Set down exactly the stretch of lines below that opens at the line containing "and beyond the" and continues through the last line of the entries, and nothing else.

Stored data
__________________________________________________

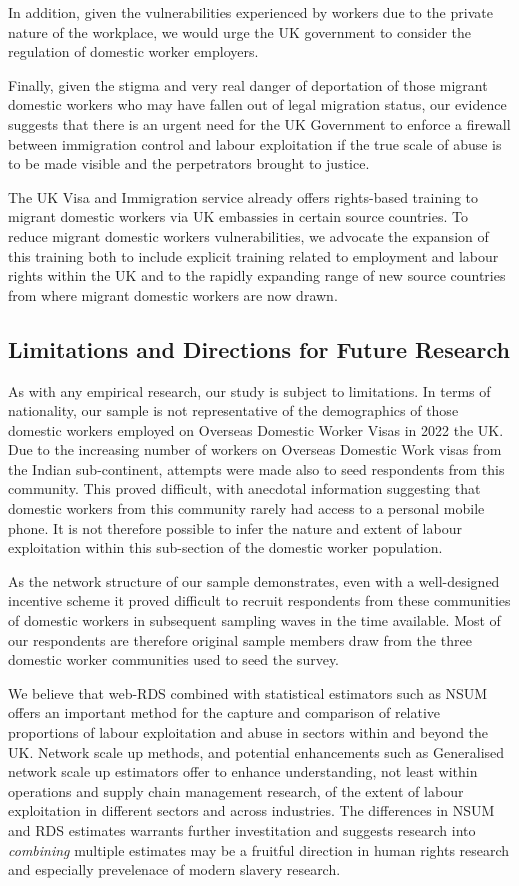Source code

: \documentclass[
  12pt,
  letterpaper,
  DIV=11,
  numbers=noendperiod]{scrartcl}
\theoremstyle{plain}
\theoremstyle{definition}
\begin{document}
In addition, given the vulnerabilities experienced by workers due to the
private nature of the workplace, we would urge the UK government to
consider the regulation of domestic worker employers.

Finally, given the stigma and very real danger of deportation of those
migrant domestic workers who may have fallen out of legal migration
status, our evidence suggests that there is an urgent need for the UK
Government to enforce a firewall between immigration control and labour
exploitation if the true scale of abuse is to be made visible and the
perpetrators brought to justice.

The UK Visa and Immigration service already offers rights-based training
to migrant domestic workers via UK embassies in certain source
countries. To reduce migrant domestic workers vulnerabilities, we
advocate the expansion of this training both to include explicit
training related to employment and labour rights within the UK and to
the rapidly expanding range of new source countries from where migrant
domestic workers are now drawn.

\subsection{Limitations and Directions for Future
Research}\label{limitations-and-directions-for-future-research}

As with any empirical research, our study is subject to limitations. In
terms of nationality, our sample is not representative of the
demographics of those domestic workers employed on Overseas Domestic
Worker Visas in 2022 the UK. Due to the increasing number of workers on
Overseas Domestic Work visas from the Indian sub-continent, attempts
were made also to seed respondents from this community. This proved
difficult, with anecdotal information suggesting that domestic workers
from this community rarely had access to a personal mobile phone. It is
not therefore possible to infer the nature and extent of labour
exploitation within this sub-section of the domestic worker population.

As the network structure of our sample demonstrates, even with a
well-designed incentive scheme it proved difficult to recruit
respondents from these communities of domestic workers in subsequent
sampling waves in the time available. Most of our respondents are
therefore original sample members draw from the three domestic worker
communities used to seed the survey.

We believe that web-RDS combined with statistical estimators such as
NSUM offers an important method for the capture and comparison of
relative proportions of labour exploitation and abuse in sectors within
and beyond the UK. Network scale up methods, and potential enhancements
such as Generalised network scale up estimators offer to enhance
understanding, not least within operations and supply chain management
research, of the extent of labour exploitation in different sectors and
across industries. The differences in NSUM and RDS estimates warrants
further investitation and suggests research into \emph{combining}
multiple estimates may be a fruitful direction in human rights research
and especially prevelenace of modern slavery research.
\end{document}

__________________________________________________

**SOLUTION TO THE PROBLEM:**
and beyond the UK. Network scale up methods, and potential enhancements
such as Generalised network scale up estimators offer to enhance
understanding, not least within operations and supply chain management
research, of the extent of labour exploitation in different sectors and
across industries. The differences in NSUM and RDS estimates warrants
further investitation and suggests research into \emph{combining}
multiple estimates may be a fruitful direction in human rights research
and especially prevelenace of modern slavery research.
\end{document}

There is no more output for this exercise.